> Exercise objective
Your answer must be a single number: the count of lines in the records below that include the string "label".

════

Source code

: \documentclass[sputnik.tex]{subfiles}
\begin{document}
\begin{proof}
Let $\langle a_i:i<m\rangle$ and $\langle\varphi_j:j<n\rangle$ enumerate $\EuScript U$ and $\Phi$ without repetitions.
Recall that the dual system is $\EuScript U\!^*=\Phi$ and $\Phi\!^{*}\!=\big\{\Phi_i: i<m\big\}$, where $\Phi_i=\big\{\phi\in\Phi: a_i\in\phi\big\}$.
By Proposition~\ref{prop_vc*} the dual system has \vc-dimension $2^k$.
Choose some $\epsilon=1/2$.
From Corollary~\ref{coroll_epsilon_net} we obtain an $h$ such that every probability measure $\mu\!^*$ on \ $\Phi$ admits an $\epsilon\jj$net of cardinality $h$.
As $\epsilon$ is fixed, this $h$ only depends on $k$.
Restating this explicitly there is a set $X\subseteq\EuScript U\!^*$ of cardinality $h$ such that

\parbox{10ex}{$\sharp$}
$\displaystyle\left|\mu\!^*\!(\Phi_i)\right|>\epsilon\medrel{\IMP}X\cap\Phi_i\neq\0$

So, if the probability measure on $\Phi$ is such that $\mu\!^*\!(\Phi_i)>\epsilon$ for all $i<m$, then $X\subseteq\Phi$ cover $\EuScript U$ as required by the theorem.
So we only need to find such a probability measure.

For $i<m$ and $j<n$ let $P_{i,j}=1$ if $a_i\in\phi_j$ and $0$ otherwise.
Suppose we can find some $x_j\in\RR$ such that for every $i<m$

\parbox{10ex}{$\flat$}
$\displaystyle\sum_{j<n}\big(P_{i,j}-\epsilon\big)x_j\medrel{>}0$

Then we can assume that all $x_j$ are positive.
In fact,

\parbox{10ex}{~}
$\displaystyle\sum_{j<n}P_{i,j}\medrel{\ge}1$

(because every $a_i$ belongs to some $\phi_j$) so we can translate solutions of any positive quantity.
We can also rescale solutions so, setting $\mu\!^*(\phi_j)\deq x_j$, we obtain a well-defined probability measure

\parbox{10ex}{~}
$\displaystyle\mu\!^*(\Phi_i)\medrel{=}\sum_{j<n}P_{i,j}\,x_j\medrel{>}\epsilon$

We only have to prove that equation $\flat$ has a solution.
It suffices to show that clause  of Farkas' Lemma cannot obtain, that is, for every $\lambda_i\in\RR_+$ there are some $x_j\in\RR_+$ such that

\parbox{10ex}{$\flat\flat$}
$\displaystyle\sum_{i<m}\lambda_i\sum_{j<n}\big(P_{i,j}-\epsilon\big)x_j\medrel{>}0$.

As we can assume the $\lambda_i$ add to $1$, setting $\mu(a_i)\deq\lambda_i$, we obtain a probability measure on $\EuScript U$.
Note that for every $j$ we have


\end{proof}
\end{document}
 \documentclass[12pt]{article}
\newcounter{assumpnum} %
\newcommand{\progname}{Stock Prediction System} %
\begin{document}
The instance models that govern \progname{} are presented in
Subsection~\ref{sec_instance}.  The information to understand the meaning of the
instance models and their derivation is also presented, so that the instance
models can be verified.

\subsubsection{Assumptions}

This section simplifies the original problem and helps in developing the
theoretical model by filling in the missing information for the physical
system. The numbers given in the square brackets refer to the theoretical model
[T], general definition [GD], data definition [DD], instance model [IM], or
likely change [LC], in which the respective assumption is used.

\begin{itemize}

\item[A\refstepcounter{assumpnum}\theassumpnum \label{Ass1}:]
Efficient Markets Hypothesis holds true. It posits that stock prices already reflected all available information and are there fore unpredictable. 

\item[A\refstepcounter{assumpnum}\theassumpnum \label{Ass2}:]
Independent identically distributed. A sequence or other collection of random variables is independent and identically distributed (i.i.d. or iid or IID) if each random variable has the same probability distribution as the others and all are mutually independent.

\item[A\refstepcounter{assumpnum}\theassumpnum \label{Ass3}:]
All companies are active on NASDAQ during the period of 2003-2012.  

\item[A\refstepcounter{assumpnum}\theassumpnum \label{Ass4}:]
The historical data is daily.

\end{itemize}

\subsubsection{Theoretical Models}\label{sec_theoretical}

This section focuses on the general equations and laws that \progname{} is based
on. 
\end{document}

════

> Answer section
5